Work item: The required answer is every line of the data containing the word "Testing".

Records contained in a dataset:
######
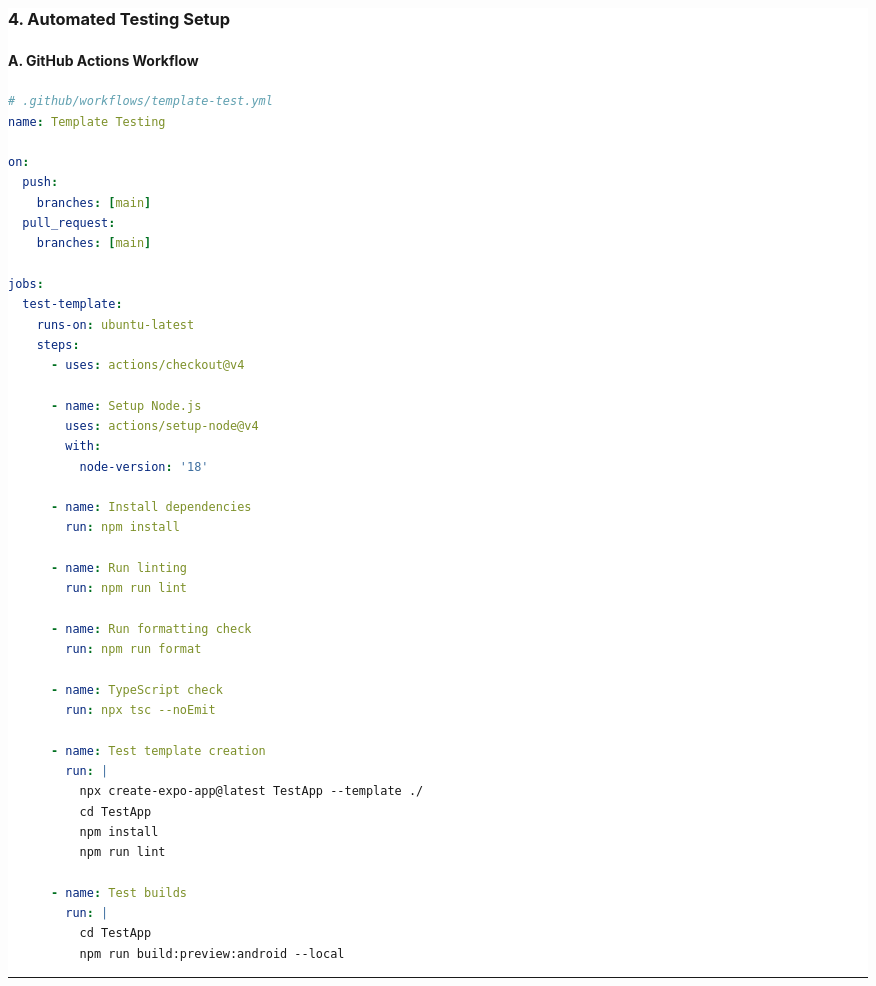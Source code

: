 ### 4. Automated Testing Setup

#### **A. GitHub Actions Workflow**

```yaml
# .github/workflows/template-test.yml
name: Template Testing

on:
  push:
    branches: [main]
  pull_request:
    branches: [main]

jobs:
  test-template:
    runs-on: ubuntu-latest
    steps:
      - uses: actions/checkout@v4
      
      - name: Setup Node.js
        uses: actions/setup-node@v4
        with:
          node-version: '18'
          
      - name: Install dependencies
        run: npm install
        
      - name: Run linting
        run: npm run lint
        
      - name: Run formatting check
        run: npm run format
        
      - name: TypeScript check
        run: npx tsc --noEmit
        
      - name: Test template creation
        run: |
          npx create-expo-app@latest TestApp --template ./
          cd TestApp
          npm install
          npm run lint
          
      - name: Test builds
        run: |
          cd TestApp
          npm run build:preview:android --local
```

---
######
Answer box:
: ### 4. Automated Testing Setup
name: Template Testing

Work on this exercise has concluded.